# Special Needs Gambian Pouched Rat



## Pouchie (Feb 9, 2008)

Thought I would take a little video of Toby as he was sat on my lap for a cuddle earlier.

He is one of my tame Gambians and he is special because he has neurological problems so has seizures and is a bit potty sometimes. 

Here he is: YouTube - Toby, a Special Gambian Pouched Rat II


----------



## sarasin (Dec 8, 2007)

Aww bless him, he is cute


----------



## Stacey010884 (Mar 7, 2009)

He is absolutely darling! Awww.. huggles to Toby! :flrt:


----------



## NaomiR (Jan 26, 2009)

oh bless him, looks like he's going to sleep


----------



## Pouchie (Feb 9, 2008)

This is Toby when he was a baby - he is the same age as the Fancy Rats!!


----------



## Shell195 (May 31, 2007)

Awww bless him , what a cutie:flrt:


----------



## Stacey010884 (Mar 7, 2009)

Aww! Such a sweetie! Sadly it's seeing adorable pouchies like Toby that make me want one, but at the moment I don't have the space nor time for one. Might have to wait until I retire but seeing such a darling lad makes it seem worth the wait. :flrt:

*holds up poster sign "I <3 Toby!"* <- a fan


----------



## Pouchie (Feb 9, 2008)

oooh they're worth a wait. I think most people who are really into Pouched Rats waited a long time to actually get one. At least they are more available now and the wait isn't too long if you do decide on them. Also whats good is theres a load of info about what they are like as pets.

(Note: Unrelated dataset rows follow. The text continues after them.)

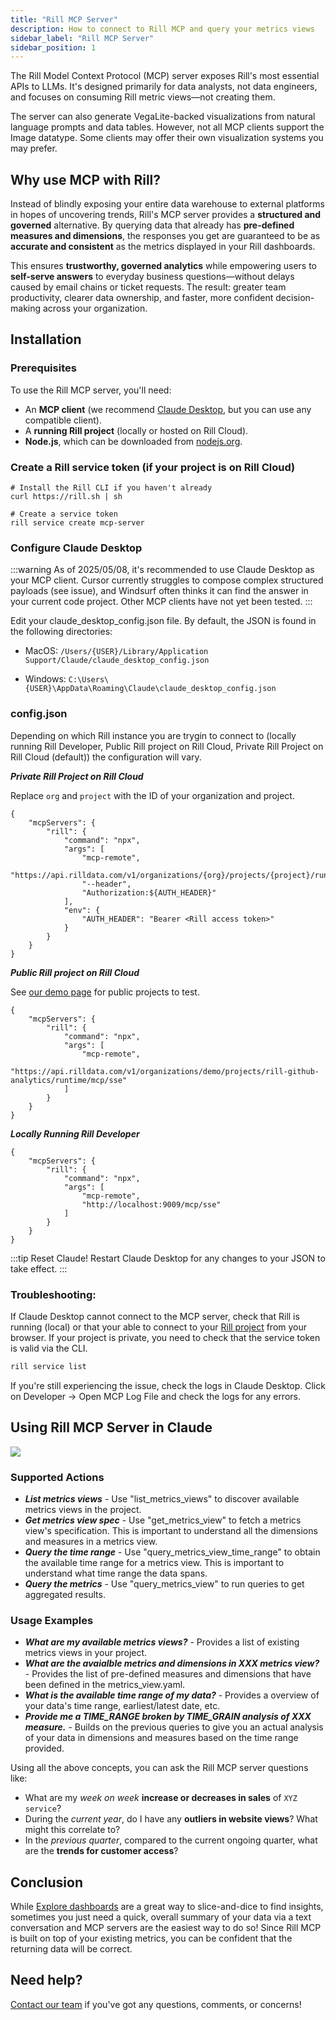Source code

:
 ```yaml
---
title: "Rill MCP Server"
description: How to connect to Rill MCP and query your metrics views
sidebar_label: "Rill MCP Server"
sidebar_position: 1
---
```


The Rill Model Context Protocol (MCP) server exposes Rill's most essential APIs to LLMs. It's designed primarily for data analysts, not data engineers, and focuses on consuming Rill metric views—not creating them.

The server can also generate VegaLite-backed visualizations from natural language prompts and data tables. However, not all MCP clients support the Image datatype.
Some clients may offer their own visualization systems you may prefer.

## Why use MCP with Rill?
Instead of blindly exposing your entire data warehouse to external platforms in hopes of uncovering trends, Rill's MCP server provides a **structured and governed** alternative. By querying data that already has **pre-defined measures and dimensions**, the responses you get are guaranteed to be as **accurate and consistent** as the metrics displayed in your Rill dashboards.


This ensures **trustworthy, governed analytics** while empowering users to **self-serve answers** to everyday business questions—without delays caused by email chains or ticket requests. The result: greater team productivity, clearer data ownership, and faster, more confident decision-making across your organization.

## Installation

### Prerequisites

To use the Rill MCP server, you'll need:

- An **MCP client** (we recommend [Claude Desktop](#configure-claude-desktop), but you can use any compatible client).
- A **running Rill project** (locally or hosted on Rill Cloud).
- **Node.js**, which can be downloaded from [nodejs.org](https://nodejs.org/en).

### Create a Rill service token (if your project is on Rill Cloud)
```
# Install the Rill CLI if you haven't already
curl https://rill.sh | sh

# Create a service token
rill service create mcp-server
```

### Configure Claude Desktop
:::warning
As of 2025/05/08, it's recommended to use Claude Desktop as your MCP client. Cursor currently struggles to compose complex structured payloads (see issue), and Windsurf often thinks it can find the answer in your current code project. Other MCP clients have not yet been tested.
:::

Edit your claude_desktop_config.json file. 
By default, the JSON is found in the following directories: 


- MacOS: `/Users/{USER}/Library/Application Support/Claude/claude_desktop_config.json`

- Windows: `C:\Users\{USER}\AppData\Roaming\Claude\claude_desktop_config.json`

### config.json
Depending on which Rill instance you are trygin to connect to (locally running Rill Developer, Public Rill project on Rill Cloud, Private Rill Project on Rill Cloud (default)) the configuration will vary.


__*Private Rill Project on Rill Cloud*__

Replace `org` and `project` with the ID of your organization and project.
```
{
    "mcpServers": {
        "rill": {
            "command": "npx",
            "args": [
                "mcp-remote",
                "https://api.rilldata.com/v1/organizations/{org}/projects/{project}/runtime/mcp/sse",
                "--header",
                "Authorization:${AUTH_HEADER}"
            ],
            "env": {
                "AUTH_HEADER": "Bearer <Rill access token>"
            }
        }
    }
}
```

__*Public Rill project on Rill Cloud*__

See [our demo page](https://ui.rilldata.com/demo) for public projects to test.

```
{
    "mcpServers": {
        "rill": {
            "command": "npx",
            "args": [
                "mcp-remote",
                "https://api.rilldata.com/v1/organizations/demo/projects/rill-github-analytics/runtime/mcp/sse"
            ]
        }
    }
}
```

__*Locally Running Rill Developer*__

```
{
    "mcpServers": {
        "rill": {
            "command": "npx",
            "args": [
                "mcp-remote",
                "http://localhost:9009/mcp/sse"
            ]
        }
    }
}
```

:::tip Reset Claude!
Restart Claude Desktop for any changes to your JSON to take effect.
:::

### Troubleshooting:
If Claude Desktop cannot connect to the MCP server, check that Rill is running (local) or that your able to connect to your [Rill project](https://ui.rilldata.com) from your browser. If your project is private, you need to check that the service token is valid via the CLI.

```bash
rill service list
```

If you're still experiencing the issue, check the logs in Claude Desktop.
Click on Developer → Open MCP Log File and check the logs for any errors.


## Using Rill MCP Server in Claude

<img src ='/img/explore/mcp/mcp-main.gif' class='rounded-gif'/>
<br />

### Supported Actions

- __*List metrics views*__ - Use "list_metrics_views" to discover available metrics views in the project.
- __*Get metrics view spec*__ -  Use "get_metrics_view" to fetch a metrics view's specification. This is important to understand all the dimensions and measures in a metrics view.
- __*Query the time range*__ -  Use "query_metrics_view_time_range" to obtain the available time range for a metrics view. This is important to understand what time range the data spans.
- __*Query the metrics*__ - Use "query_metrics_view" to run queries to get aggregated results.


### Usage Examples


- __*What are my available metrics views?*__ - Provides a list of existing metrics views in your project.
- __*What are the avaialble metrics and dimensions in XXX metrics view?*__ - Provides the list of pre-defined measures and dimensions that have been defined in the metrics_view.yaml.
- __*What is the available time range of my data?*__ - Provides a overview of your data's time range, earliest/latest date, etc.
- __*Provide me a TIME_RANGE broken by TIME_GRAIN analysis of XXX measure.*__ - Builds on the previous queries to give you an actual analysis of your data in dimensions and measures based on the time range provided. 

Using all the above concepts, you can ask the Rill MCP server questions like:
- What are my *week on week* __increase or decreases in sales__ of `XYZ service`?
- During the *current year*, do I have any __outliers in website views__? What might this correlate to? 
- In the *previous quarter*, compared to the current ongoing quarter, what are the __trends for customer access__?


## Conclusion
While [Explore dashboards](./dashboard-101/dashboard-101.md) are a great way to slice-and-dice to find insights, sometimes you just need a quick, overall summary of your data via a text conversation and MCP servers are the easiest way to do so! Since Rill MCP is built on top of your existing metrics, you can be confident that the returning data will be correct.


## Need help? 
[Contact our team](/contact) if you've got any questions, comments, or concerns!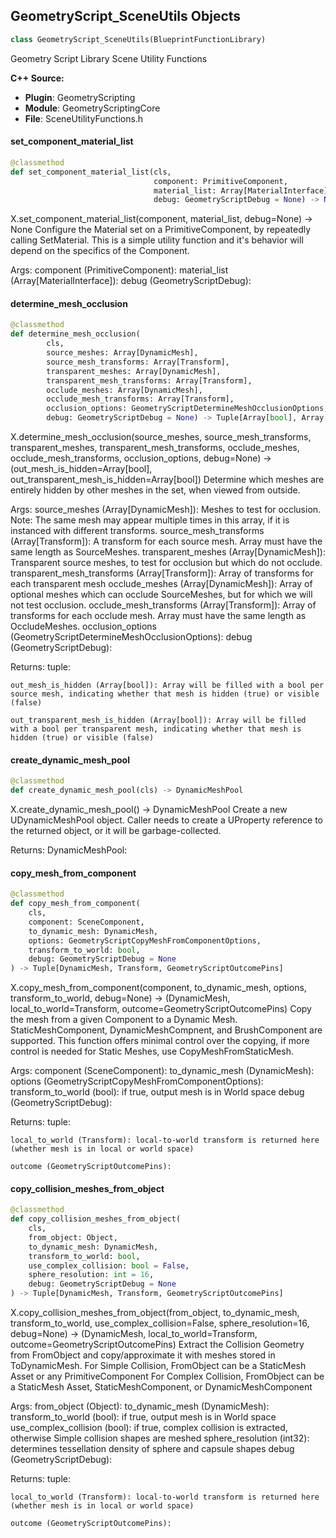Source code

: ## GeometryScript_SceneUtils Objects

```python
class GeometryScript_SceneUtils(BlueprintFunctionLibrary)
```

Geometry Script Library Scene Utility Functions

**C++ Source:**

- **Plugin**: GeometryScripting
- **Module**: GeometryScriptingCore
- **File**: SceneUtilityFunctions.h

<a id="unreal.GeometryScript_SceneUtils.set_component_material_list"></a>

#### set_component_material_list

```python
@classmethod
def set_component_material_list(cls,
                                component: PrimitiveComponent,
                                material_list: Array[MaterialInterface],
                                debug: GeometryScriptDebug = None) -> None
```

X.set_component_material_list(component, material_list, debug=None) -> None
Configure the Material set on a PrimitiveComponent, by repeatedly calling SetMaterial.
This is a simple utility function and it's behavior will depend on the specifics of the Component.

Args:
    component (PrimitiveComponent): 
    material_list (Array[MaterialInterface]): 
    debug (GeometryScriptDebug):

<a id="unreal.GeometryScript_SceneUtils.determine_mesh_occlusion"></a>

#### determine_mesh_occlusion

```python
@classmethod
def determine_mesh_occlusion(
        cls,
        source_meshes: Array[DynamicMesh],
        source_mesh_transforms: Array[Transform],
        transparent_meshes: Array[DynamicMesh],
        transparent_mesh_transforms: Array[Transform],
        occlude_meshes: Array[DynamicMesh],
        occlude_mesh_transforms: Array[Transform],
        occlusion_options: GeometryScriptDetermineMeshOcclusionOptions,
        debug: GeometryScriptDebug = None) -> Tuple[Array[bool], Array[bool]]
```

X.determine_mesh_occlusion(source_meshes, source_mesh_transforms, transparent_meshes, transparent_mesh_transforms, occlude_meshes, occlude_mesh_transforms, occlusion_options, debug=None) -> (out_mesh_is_hidden=Array[bool], out_transparent_mesh_is_hidden=Array[bool])
Determine which meshes are entirely hidden by other meshes in the set, when viewed from outside.

Args:
    source_meshes (Array[DynamicMesh]): Meshes to test for occlusion. Note: The same mesh may appear multiple times in this array, if it is instanced with different transforms.
    source_mesh_transforms (Array[Transform]): A transform for each source mesh. Array must have the same length as SourceMeshes.
    transparent_meshes (Array[DynamicMesh]): Transparent source meshes, to test for occlusion but which do not occlude.
    transparent_mesh_transforms (Array[Transform]): Array of transforms for each transparent mesh
    occlude_meshes (Array[DynamicMesh]): Array of optional meshes which can occlude SourceMeshes, but for which we will not test occlusion.
    occlude_mesh_transforms (Array[Transform]): Array of transforms for each occlude mesh. Array must have the same length as OccludeMeshes.
    occlusion_options (GeometryScriptDetermineMeshOcclusionOptions): 
    debug (GeometryScriptDebug): 

Returns:
    tuple: 

    out_mesh_is_hidden (Array[bool]): Array will be filled with a bool per source mesh, indicating whether that mesh is hidden (true) or visible (false)

    out_transparent_mesh_is_hidden (Array[bool]): Array will be filled with a bool per transparent mesh, indicating whether that mesh is hidden (true) or visible (false)

<a id="unreal.GeometryScript_SceneUtils.create_dynamic_mesh_pool"></a>

#### create_dynamic_mesh_pool

```python
@classmethod
def create_dynamic_mesh_pool(cls) -> DynamicMeshPool
```

X.create_dynamic_mesh_pool() -> DynamicMeshPool
Create a new UDynamicMeshPool object.
Caller needs to create a UProperty reference to the returned object, or it will be garbage-collected.

Returns:
    DynamicMeshPool:

<a id="unreal.GeometryScript_SceneUtils.copy_mesh_from_component"></a>

#### copy_mesh_from_component

```python
@classmethod
def copy_mesh_from_component(
    cls,
    component: SceneComponent,
    to_dynamic_mesh: DynamicMesh,
    options: GeometryScriptCopyMeshFromComponentOptions,
    transform_to_world: bool,
    debug: GeometryScriptDebug = None
) -> Tuple[DynamicMesh, Transform, GeometryScriptOutcomePins]
```

X.copy_mesh_from_component(component, to_dynamic_mesh, options, transform_to_world, debug=None) -> (DynamicMesh, local_to_world=Transform, outcome=GeometryScriptOutcomePins)
Copy the mesh from a given Component to a Dynamic Mesh.
StaticMeshComponent, DynamicMeshCompnent, and BrushComponent are supported.
This function offers minimal control over the copying, if more control is needed for Static Meshes, use CopyMeshFromStaticMesh.

Args:
    component (SceneComponent): 
    to_dynamic_mesh (DynamicMesh): 
    options (GeometryScriptCopyMeshFromComponentOptions): 
    transform_to_world (bool): if true, output mesh is in World space
    debug (GeometryScriptDebug): 

Returns:
    tuple: 

    local_to_world (Transform): local-to-world transform is returned here (whether mesh is in local or world space)

    outcome (GeometryScriptOutcomePins):

<a id="unreal.GeometryScript_SceneUtils.copy_collision_meshes_from_object"></a>

#### copy_collision_meshes_from_object

```python
@classmethod
def copy_collision_meshes_from_object(
    cls,
    from_object: Object,
    to_dynamic_mesh: DynamicMesh,
    transform_to_world: bool,
    use_complex_collision: bool = False,
    sphere_resolution: int = 16,
    debug: GeometryScriptDebug = None
) -> Tuple[DynamicMesh, Transform, GeometryScriptOutcomePins]
```

X.copy_collision_meshes_from_object(from_object, to_dynamic_mesh, transform_to_world, use_complex_collision=False, sphere_resolution=16, debug=None) -> (DynamicMesh, local_to_world=Transform, outcome=GeometryScriptOutcomePins)
Extract the Collision Geometry from FromObject and copy/approximate it with meshes stored in ToDynamicMesh.
For Simple Collision, FromObject can be a StaticMesh Asset or any PrimitiveComponent
For Complex Collision, FromObject can be a StaticMesh Asset, StaticMeshComponent, or DynamicMeshComponent

Args:
    from_object (Object): 
    to_dynamic_mesh (DynamicMesh): 
    transform_to_world (bool): if true, output mesh is in World space
    use_complex_collision (bool): if true, complex collision is extracted, otherwise Simple collision shapes are meshed
    sphere_resolution (int32): determines tessellation density of sphere and capsule shapes
    debug (GeometryScriptDebug): 

Returns:
    tuple: 

    local_to_world (Transform): local-to-world transform is returned here (whether mesh is in local or world space)

    outcome (GeometryScriptOutcomePins):

<a id="unreal.GeometryScript_Transform"></a>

I didn't know what to expect when I started keeping the Emins and had to learn from the rats themselves. Not a bad thing I guess. I haven't kept the Gambians as long and they're even more challenging LOL

You should try to come along to one of the EKF Educational Displays by the way - Toby always comes to those :2thumb:


----------



## Stacey010884 (Mar 7, 2009)

I don't drive but I might be able to persuade a couple of friends. :lol2:

I was surprised to learn that nature has as much to do with their temperment as nurture. For that reason I think it's good to wait to see how all the pouchies behave so that I can find the line most suited for me. That looks to be a long way off though. First things first is a house. haha.

I'll have a look on the EK forum and see about the educational display you speak of though. Thank you! :2thumb:


----------



## Pouchie (Feb 9, 2008)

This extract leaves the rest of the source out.